The arrangement for Ireland, which was approved on December 16, 2010 (see Press Release No. 10/496) is a part of a financing package amounting to €85 billion (about US$123 billion) also supported by Ireland’s European partners through the European Financial Stabilization Mechanism and European Financial Stability Facility, and bilateral loans from the United Kingdom, Sweden and Denmark, and Ireland’s own contributions.
In the wake of credit and housing booms that were followed by the worst economic crisis in its recent history, Ireland undertook an in-depth analysis, including stringent stress tests, of its domestic banks. On this basis, the Irish authorities adopted a comprehensive strategy in March to reorganize and deleverage the domestic banks, and to strengthen their capital base. Implementation of the financial sector strategy is advancing and is ahead of schedule in some areas. The authorities are also continuing to implement a sizeable fiscal adjustment, and will publish later this year a medium-term fiscal consolidation plan for 2012 to 2015, outlining revenue and expenditure paths to bring the deficit below 3 percent of GDP in 2015. These actions are helping to restore confidence as part of the government’s strategy to put the economy on a path of sustainable growth, sound public finances, and job creation. Recent indicators are consistent with a return to positive growth in 2011.
Following the Executive Board’s discussion, Mr. Naoyuki Shinohara, Deputy Managing Director and Acting Chair, said:
“The Irish authorities have maintained resolute implementation of their economic program. The economy is showing signs of stabilization and financial market conditions have also recently improved. Ireland’s economy, however, faces a weakening in trading partner growth, which could dampen the pace of Ireland’s recovery in the near term. Continued timely implementation of the program remains essential to support the ongoing recovery, limit contagion risks, and rebuild market confidence.
“The authorities are pushing forward financial sector reforms which are at the heart of Ireland’s response to the crisis. Bank recapitalization has been completed with welcome private investor participation. Legal restructuring of banks is ahead of schedule and their boards and management teams are being renewed.
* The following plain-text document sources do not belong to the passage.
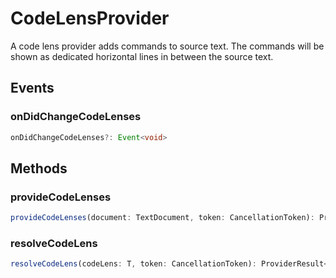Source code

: # CodeLensProvider<T>

A code lens provider adds commands to source text. The commands will be shown as dedicated horizontal lines in between the source text.

## Events

### onDidChangeCodeLenses

```typescript
onDidChangeCodeLenses?: Event<void>
```

## Methods

### provideCodeLenses

```typescript
provideCodeLenses(document: TextDocument, token: CancellationToken): ProviderResult<T[]>
```

### resolveCodeLens

```typescript
resolveCodeLens(codeLens: T, token: CancellationToken): ProviderResult<T>
```

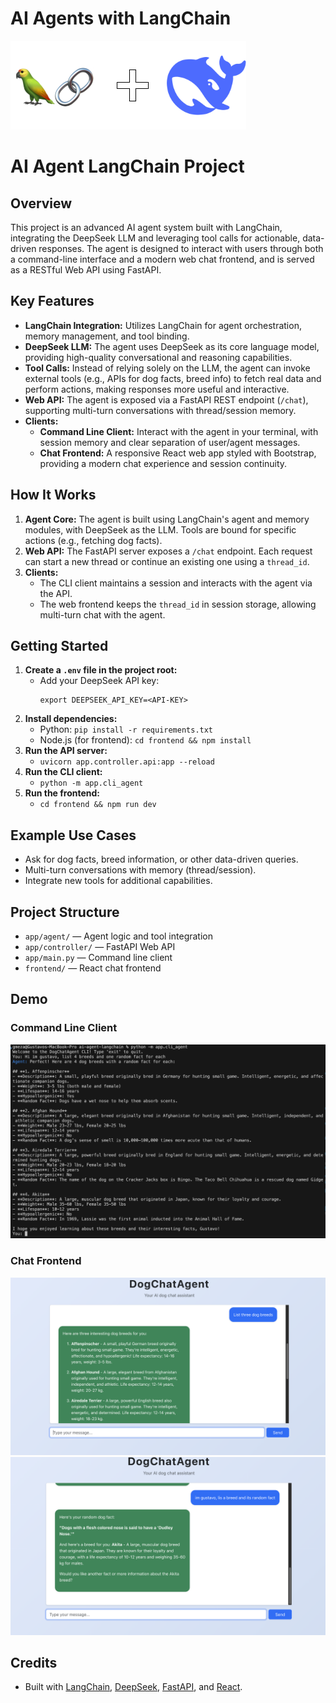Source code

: # AI Agents with LangChain

![thumbnail](./docs/doc.png)

# AI Agent LangChain Project

## Overview
This project is an advanced AI agent system built with LangChain, integrating the DeepSeek LLM and leveraging tool calls for actionable, data-driven responses. The agent is designed to interact with users through both a command-line interface and a modern web chat frontend, and is served as a RESTful Web API using FastAPI.

## Key Features
- **LangChain Integration:** Utilizes LangChain for agent orchestration, memory management, and tool binding.
- **DeepSeek LLM:** The agent uses DeepSeek as its core language model, providing high-quality conversational and reasoning capabilities.
- **Tool Calls:** Instead of relying solely on the LLM, the agent can invoke external tools (e.g., APIs for dog facts, breed info) to fetch real data and perform actions, making responses more useful and interactive.
- **Web API:** The agent is exposed via a FastAPI REST endpoint (`/chat`), supporting multi-turn conversations with thread/session memory.
- **Clients:**
  - **Command Line Client:** Interact with the agent in your terminal, with session memory and clear separation of user/agent messages.
  - **Chat Frontend:** A responsive React web app styled with Bootstrap, providing a modern chat experience and session continuity.

## How It Works
1. **Agent Core:** The agent is built using LangChain's agent and memory modules, with DeepSeek as the LLM. Tools are bound for specific actions (e.g., fetching dog facts).
2. **Web API:** The FastAPI server exposes a `/chat` endpoint. Each request can start a new thread or continue an existing one using a `thread_id`.
3. **Clients:**
	- The CLI client maintains a session and interacts with the agent via the API.
	- The web frontend keeps the `thread_id` in session storage, allowing multi-turn chat with the agent.

## Getting Started
1. **Create a `.env` file in the project root:**
	- Add your DeepSeek API key:
	  ```
	  export DEEPSEEK_API_KEY=<API-KEY>
	  ```
2. **Install dependencies:**
	- Python: `pip install -r requirements.txt`
	- Node.js (for frontend): `cd frontend && npm install`
2. **Run the API server:**
	- `uvicorn app.controller.api:app --reload`
3. **Run the CLI client:**
	- `python -m app.cli_agent`
4. **Run the frontend:**
	- `cd frontend && npm run dev`

## Example Use Cases
- Ask for dog facts, breed information, or other data-driven queries.
- Multi-turn conversations with memory (thread/session).
- Integrate new tools for additional capabilities.

## Project Structure
- `app/agent/` — Agent logic and tool integration
- `app/controller/` — FastAPI Web API
- `app/main.py` — Command line client
- `frontend/` — React chat frontend


## Demo

### Command Line Client
![CLI Demo](./assets/cli1.png)

### Chat Frontend
![Frontend Demo 1](./assets/frontend1.png)
![Frontend Demo 2](./assets/frontend2.png)

## Credits
- Built with [LangChain](https://langchain.com/), [DeepSeek](https://deepseek.com/), [FastAPI](https://fastapi.tiangolo.com/), and [React](https://react.dev/).
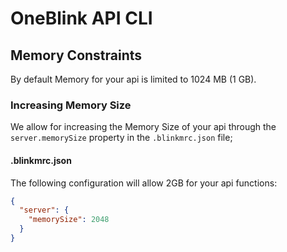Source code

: # OneBlink API CLI

## Memory Constraints

By default Memory for your api is limited to 1024 MB (1 GB).

### Increasing Memory Size

We allow for increasing the Memory Size of your api through the `server.memorySize` property in the `.blinkmrc.json` file;

#### .blinkmrc.json

The following configuration will allow 2GB for your api functions:

```json
{
  "server": {
    "memorySize": 2048
  }
}
```
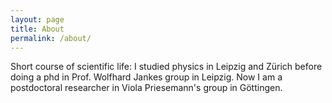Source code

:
 ```yaml
---
layout: page
title: About
permalink: /about/
---
```


Short course of scientific life:
I studied physics in Leipzig and Zürich before doing a phd in Prof. Wolfhard
Jankes group in Leipzig. Now I am a postdoctoral researcher in Viola
Priesemann's group in Göttingen. 
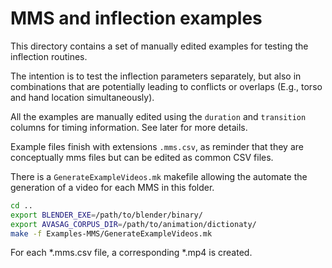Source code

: # MMS and inflection examples

This directory contains a set of manually edited examples for testing the inflection routines.

The intention is to test the inflection parameters separately, but also in combinations that are potentially leading to conflicts or overlaps (E.g., torso and hand location simultaneously).

All the examples are manually edited using the `duration` and `transition` columns for timing information. See later for more details.


Example files finish with extensions `.mms.csv`, as reminder that they are conceptually mms files but can be edited as common CSV files.

There is a `GenerateExampleVideos.mk` makefile allowing the automate the generation of a video for each MMS in this folder.

```bash
cd ..
export BLENDER_EXE=/path/to/blender/binary/
export AVASAG_CORPUS_DIR=/path/to/animation/dictionaty/
make -f Examples-MMS/GenerateExampleVideos.mk
```

For each *.mms.csv file, a corresponding *.mp4 is created.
An ambitious bank deleveraging program is underway, which will gradually reduce reliance on central bank funding. Prospects for banks’ to regain market access would be enhanced by greater confidence in medium-term availability of ECB financing. Efforts to strengthen supervision and the framework for resolution of financial institutions, modernize household insolvency legislation, improve credit information, and restructure the credit union sector will further support financial sector health.
“The authorities are implementing major fiscal adjustment effectively by keeping the budget on track to meet the 2011 targets. Building a strong consensus on a medium-term fiscal plan in the coming months will reinforce confidence in achieving the substantial fiscal consolidation ahead, and reduce uncertainties around tax and spending policies for households and businesses. The recent establishment of a Fiscal Advisory Council will support sound fiscal policies on an ongoing basis.
“The strengthening of European support for Ireland announced on July 21 is welcome, and it should be put in place soon, together with the restoration of broader stability in the euro area. Saving the gains from lower interest rates and sustaining strong program implementation will ensure that Ireland is best positioned to benefit from enhanced European support.”